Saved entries
- - -
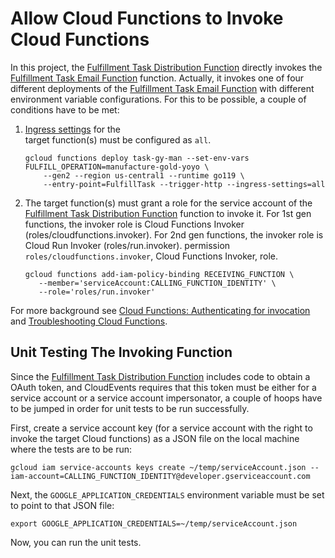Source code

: # Allow Cloud Functions to Invoke Cloud Functions

In this project, the [Fulfillment Task Distribution Function](taskdistrib/README.md) directly invokes the 
[Fulfillment Task Email Function](taskdistrib/README.md) function. Actually, it invokes one of four
different deployments of the [Fulfillment Task Email Function](taskdistrib/README.md) with different environment
variable configurations. For this to be possible, a couple of conditions have to be met:

1. [Ingress settings](https://cloud.google.com/functions/docs/networking/network-settings#ingress_settings) for the  
   target function(s) must be configured as `all`. 
   ```shell
   gcloud functions deploy task-gy-man --set-env-vars FULFILL_OPERATION=manufacture-gold-yoyo \
       --gen2 --region us-central1 --runtime go119 \
       --entry-point=FulfillTask --trigger-http --ingress-settings=all
   ```

2. The target function(s) must grant a role for the service account of the  [Fulfillment Task Distribution Function](taskdistrib/README.md) 
   function to invoke it. For 1st gen functions, the invoker role is Cloud Functions Invoker (roles/cloudfunctions.invoker). 
   For 2nd gen functions, the invoker role is Cloud Run Invoker (roles/run.invoker). 
   permission `roles/cloudfunctions.invoker`, Cloud Functions Invoker, role.
   ```shell
   gcloud functions add-iam-policy-binding RECEIVING_FUNCTION \
      --member='serviceAccount:CALLING_FUNCTION_IDENTITY' \
      --role='roles/run.invoker'
   ```

For more background see [Cloud Functions: Authenticating for invocation](https://cloud.google.com/functions/docs/securing/authenticating)
and [Troubleshooting Cloud Functions](https://cloud.google.com/functions/docs/troubleshooting).

## Unit Testing The Invoking Function

Since the [Fulfillment Task Distribution Function](taskdistrib/README.md) includes code to obtain a OAuth token,
and CloudEvents requires that this token must be either for a service account or a service account impersonator,
a couple of hoops have to be jumped in order for unit tests to be run successfully.

First, create a service account key (for a service account with the right to invoke the target Cloud functions)
as a JSON file on the local machine where the tests are to be run:

```shell
gcloud iam service-accounts keys create ~/temp/serviceAccount.json --iam-account=CALLING_FUNCTION_IDENTITY@developer.gserviceaccount.com
```

Next, the `GOOGLE_APPLICATION_CREDENTIALS` environment variable must be set to point to that JSON file:

```shell
export GOOGLE_APPLICATION_CREDENTIALS=~/temp/serviceAccount.json
```

Now, you can run the unit tests.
- - -
### Exercise details
Copy down each line in the entries that has the word "gcloud".

### Response for this exercise
   gcloud functions deploy task-gy-man --set-env-vars FULFILL_OPERATION=manufacture-gold-yoyo \
   gcloud functions add-iam-policy-binding RECEIVING_FUNCTION \
gcloud iam service-accounts keys create ~/temp/serviceAccount.json --iam-account=CALLING_FUNCTION_IDENTITY@developer.gserviceaccount.com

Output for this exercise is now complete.